> **WHAT TO WORK ON**: From the records below, copy the lines that include "algorithm".

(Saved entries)
======
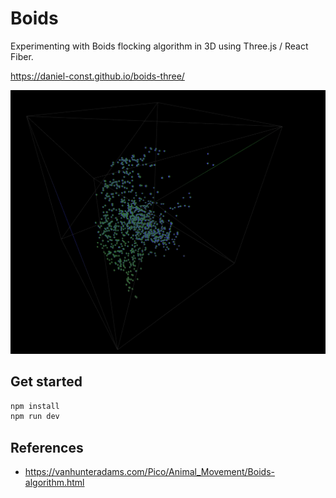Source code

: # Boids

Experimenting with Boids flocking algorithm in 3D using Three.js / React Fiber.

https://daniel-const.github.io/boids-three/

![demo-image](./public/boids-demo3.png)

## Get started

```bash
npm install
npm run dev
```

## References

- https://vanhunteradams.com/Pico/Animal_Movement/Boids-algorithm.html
======
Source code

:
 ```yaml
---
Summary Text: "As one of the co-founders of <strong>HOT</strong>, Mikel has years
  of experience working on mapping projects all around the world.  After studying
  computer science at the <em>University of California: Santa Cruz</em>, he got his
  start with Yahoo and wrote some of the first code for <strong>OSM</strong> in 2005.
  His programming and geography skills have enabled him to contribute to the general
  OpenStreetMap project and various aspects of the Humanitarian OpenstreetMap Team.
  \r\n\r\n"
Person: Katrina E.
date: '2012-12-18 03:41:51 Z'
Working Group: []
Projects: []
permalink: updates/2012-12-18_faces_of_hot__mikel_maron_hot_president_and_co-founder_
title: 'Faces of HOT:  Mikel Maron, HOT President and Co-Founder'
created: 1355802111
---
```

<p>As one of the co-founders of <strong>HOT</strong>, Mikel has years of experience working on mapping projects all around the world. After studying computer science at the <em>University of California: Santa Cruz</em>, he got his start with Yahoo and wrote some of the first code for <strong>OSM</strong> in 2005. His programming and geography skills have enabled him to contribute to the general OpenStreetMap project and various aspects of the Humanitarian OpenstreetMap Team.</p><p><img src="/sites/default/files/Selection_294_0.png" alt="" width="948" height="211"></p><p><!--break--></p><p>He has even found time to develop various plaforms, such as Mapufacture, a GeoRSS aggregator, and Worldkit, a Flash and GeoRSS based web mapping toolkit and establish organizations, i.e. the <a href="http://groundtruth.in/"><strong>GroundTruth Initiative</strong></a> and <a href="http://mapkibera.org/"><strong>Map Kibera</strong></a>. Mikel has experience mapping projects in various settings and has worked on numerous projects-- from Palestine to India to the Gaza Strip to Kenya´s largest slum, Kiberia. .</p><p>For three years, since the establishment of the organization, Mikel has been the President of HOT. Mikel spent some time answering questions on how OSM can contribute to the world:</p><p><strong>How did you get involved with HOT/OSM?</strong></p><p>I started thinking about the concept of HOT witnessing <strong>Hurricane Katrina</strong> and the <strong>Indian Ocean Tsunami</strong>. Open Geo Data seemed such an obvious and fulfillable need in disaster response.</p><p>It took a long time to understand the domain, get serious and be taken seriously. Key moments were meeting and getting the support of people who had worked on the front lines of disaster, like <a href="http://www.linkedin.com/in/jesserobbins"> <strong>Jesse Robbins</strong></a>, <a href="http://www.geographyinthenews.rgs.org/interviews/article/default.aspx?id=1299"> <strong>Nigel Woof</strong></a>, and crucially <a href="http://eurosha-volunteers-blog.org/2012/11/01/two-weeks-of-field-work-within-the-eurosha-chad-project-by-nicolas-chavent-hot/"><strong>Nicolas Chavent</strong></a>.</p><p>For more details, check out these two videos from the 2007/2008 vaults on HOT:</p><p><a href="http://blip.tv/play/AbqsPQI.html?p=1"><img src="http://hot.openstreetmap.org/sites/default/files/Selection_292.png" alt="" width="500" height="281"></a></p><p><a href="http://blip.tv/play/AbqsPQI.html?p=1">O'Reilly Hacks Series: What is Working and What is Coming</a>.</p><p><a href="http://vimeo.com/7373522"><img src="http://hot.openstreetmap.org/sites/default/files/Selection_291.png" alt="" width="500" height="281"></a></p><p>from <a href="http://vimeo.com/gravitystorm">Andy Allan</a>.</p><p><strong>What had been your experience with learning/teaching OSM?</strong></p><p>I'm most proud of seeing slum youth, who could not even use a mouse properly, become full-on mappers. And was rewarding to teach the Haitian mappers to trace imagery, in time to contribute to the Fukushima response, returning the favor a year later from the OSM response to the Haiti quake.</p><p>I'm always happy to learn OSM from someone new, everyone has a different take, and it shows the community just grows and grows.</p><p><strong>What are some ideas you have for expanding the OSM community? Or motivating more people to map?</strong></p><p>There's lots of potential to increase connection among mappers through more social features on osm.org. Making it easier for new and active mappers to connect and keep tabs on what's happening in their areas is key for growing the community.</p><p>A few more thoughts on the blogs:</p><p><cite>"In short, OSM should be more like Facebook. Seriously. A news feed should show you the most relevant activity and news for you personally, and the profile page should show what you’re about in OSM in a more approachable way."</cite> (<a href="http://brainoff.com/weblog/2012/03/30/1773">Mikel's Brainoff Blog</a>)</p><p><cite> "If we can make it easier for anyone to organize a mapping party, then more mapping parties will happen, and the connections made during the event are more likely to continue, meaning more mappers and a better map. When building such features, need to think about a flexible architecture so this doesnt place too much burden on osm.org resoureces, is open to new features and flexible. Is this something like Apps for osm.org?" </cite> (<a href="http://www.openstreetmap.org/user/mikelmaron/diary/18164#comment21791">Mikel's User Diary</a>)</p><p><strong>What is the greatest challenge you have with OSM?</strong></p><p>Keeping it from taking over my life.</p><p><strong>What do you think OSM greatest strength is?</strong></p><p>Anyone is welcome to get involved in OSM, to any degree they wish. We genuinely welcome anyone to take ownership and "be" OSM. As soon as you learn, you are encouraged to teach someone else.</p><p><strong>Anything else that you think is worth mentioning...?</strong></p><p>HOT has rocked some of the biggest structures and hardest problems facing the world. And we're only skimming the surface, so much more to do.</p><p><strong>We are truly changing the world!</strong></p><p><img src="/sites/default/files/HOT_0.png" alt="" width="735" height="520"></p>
======
> **EXPECTED OUTPUT**:
Experimenting with Boids flocking algorithm in 3D using Three.js / React Fiber.
- https://vanhunteradams.com/Pico/Animal_Movement/Boids-algorithm.html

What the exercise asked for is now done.